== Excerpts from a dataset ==
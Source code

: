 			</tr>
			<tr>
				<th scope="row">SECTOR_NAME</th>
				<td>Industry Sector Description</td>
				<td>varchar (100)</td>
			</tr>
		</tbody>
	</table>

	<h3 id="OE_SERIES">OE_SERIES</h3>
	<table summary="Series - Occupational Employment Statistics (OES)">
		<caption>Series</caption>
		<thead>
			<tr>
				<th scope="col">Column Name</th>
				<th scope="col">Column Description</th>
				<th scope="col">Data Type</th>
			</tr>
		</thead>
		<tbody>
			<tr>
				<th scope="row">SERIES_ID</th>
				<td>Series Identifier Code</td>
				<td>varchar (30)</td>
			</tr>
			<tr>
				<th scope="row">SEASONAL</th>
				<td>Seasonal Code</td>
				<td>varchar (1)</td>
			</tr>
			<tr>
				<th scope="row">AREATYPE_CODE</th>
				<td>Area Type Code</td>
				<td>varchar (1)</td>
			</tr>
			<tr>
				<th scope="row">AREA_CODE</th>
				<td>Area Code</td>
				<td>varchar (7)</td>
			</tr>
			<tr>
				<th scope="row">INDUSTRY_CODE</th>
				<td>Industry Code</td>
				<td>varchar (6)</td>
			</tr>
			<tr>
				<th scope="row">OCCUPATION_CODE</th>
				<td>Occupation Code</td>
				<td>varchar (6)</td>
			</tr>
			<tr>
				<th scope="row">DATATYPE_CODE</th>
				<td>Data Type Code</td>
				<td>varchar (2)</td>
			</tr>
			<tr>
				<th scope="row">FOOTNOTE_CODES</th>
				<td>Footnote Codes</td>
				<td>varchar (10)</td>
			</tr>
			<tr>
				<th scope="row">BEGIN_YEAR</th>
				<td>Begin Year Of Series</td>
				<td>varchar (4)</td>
---
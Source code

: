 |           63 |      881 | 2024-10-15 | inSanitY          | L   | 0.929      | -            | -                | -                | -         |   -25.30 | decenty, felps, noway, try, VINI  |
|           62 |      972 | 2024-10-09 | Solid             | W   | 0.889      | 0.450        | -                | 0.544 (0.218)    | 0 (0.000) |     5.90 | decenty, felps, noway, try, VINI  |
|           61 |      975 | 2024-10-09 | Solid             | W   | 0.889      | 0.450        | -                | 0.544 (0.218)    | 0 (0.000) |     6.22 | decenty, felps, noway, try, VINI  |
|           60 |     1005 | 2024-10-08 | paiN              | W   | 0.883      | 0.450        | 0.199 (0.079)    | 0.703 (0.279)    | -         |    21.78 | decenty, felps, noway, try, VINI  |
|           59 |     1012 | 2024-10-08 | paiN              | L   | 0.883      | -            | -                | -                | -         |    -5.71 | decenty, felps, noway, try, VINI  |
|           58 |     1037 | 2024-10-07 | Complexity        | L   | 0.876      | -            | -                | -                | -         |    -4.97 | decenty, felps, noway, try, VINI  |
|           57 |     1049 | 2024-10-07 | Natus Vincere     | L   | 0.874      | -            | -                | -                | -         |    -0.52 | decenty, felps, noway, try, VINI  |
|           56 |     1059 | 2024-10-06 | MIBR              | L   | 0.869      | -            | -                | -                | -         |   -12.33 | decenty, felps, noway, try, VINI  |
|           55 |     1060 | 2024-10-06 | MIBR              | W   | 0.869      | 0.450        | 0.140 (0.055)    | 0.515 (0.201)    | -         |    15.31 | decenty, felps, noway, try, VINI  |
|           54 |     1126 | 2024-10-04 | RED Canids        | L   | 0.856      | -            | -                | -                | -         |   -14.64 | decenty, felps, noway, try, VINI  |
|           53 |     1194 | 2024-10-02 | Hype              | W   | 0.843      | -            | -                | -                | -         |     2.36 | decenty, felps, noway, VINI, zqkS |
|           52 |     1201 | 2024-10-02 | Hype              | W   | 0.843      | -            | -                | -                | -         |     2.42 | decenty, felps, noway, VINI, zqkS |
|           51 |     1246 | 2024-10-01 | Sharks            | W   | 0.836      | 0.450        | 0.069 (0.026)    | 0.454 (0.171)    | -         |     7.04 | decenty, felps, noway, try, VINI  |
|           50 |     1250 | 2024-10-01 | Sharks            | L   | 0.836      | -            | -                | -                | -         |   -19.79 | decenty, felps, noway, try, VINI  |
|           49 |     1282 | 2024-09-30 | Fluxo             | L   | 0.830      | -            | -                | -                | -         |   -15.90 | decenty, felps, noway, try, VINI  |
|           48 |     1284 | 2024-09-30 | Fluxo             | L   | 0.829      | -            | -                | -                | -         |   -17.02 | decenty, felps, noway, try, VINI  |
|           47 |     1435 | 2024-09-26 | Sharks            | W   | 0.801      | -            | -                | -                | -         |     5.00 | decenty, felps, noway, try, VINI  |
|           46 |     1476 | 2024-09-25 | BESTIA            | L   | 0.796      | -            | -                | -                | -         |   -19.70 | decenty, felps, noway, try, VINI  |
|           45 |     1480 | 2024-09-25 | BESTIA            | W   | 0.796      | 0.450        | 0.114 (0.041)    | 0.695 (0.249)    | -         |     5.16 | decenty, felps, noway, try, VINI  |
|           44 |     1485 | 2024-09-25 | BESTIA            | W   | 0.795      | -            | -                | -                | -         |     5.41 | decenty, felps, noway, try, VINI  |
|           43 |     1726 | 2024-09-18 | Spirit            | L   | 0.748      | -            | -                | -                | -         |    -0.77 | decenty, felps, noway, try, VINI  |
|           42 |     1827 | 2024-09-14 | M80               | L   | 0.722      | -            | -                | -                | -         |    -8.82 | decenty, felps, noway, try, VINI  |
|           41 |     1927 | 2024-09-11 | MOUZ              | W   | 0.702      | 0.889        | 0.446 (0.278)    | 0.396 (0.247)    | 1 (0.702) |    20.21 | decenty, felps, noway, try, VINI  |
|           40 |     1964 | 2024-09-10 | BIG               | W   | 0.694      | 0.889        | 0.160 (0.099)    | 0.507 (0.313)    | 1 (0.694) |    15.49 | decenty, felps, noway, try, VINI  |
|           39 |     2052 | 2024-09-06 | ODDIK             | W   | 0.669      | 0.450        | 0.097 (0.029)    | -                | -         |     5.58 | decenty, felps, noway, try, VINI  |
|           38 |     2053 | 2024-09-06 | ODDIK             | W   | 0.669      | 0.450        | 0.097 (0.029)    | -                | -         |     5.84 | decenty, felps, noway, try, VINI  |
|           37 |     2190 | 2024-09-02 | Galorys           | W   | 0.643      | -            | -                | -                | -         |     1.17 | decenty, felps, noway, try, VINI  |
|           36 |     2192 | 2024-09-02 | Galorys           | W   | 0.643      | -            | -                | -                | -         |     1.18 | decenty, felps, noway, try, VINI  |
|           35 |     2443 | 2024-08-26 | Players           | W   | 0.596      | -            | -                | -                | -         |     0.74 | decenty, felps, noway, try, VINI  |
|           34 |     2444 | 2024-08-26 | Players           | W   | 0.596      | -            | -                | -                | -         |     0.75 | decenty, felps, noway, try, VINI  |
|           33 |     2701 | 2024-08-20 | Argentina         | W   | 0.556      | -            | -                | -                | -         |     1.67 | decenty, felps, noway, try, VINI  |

== Exercise description ==
Output the lines of the records above exactly as they appear, from the line containing "<td>varchar (7)</td>" through the line containing "<td>varchar (4)</td>".

== Solution for this exercise ==
				<td>varchar (7)</td>
			</tr>
			<tr>
				<th scope="row">INDUSTRY_CODE</th>
				<td>Industry Code</td>
				<td>varchar (6)</td>
			</tr>
			<tr>
				<th scope="row">OCCUPATION_CODE</th>
				<td>Occupation Code</td>
				<td>varchar (6)</td>
			</tr>
			<tr>
				<th scope="row">DATATYPE_CODE</th>
				<td>Data Type Code</td>
				<td>varchar (2)</td>
			</tr>
			<tr>
				<th scope="row">FOOTNOTE_CODES</th>
				<td>Footnote Codes</td>
				<td>varchar (10)</td>
			</tr>
			<tr>
				<th scope="row">BEGIN_YEAR</th>
				<td>Begin Year Of Series</td>
				<td>varchar (4)</td>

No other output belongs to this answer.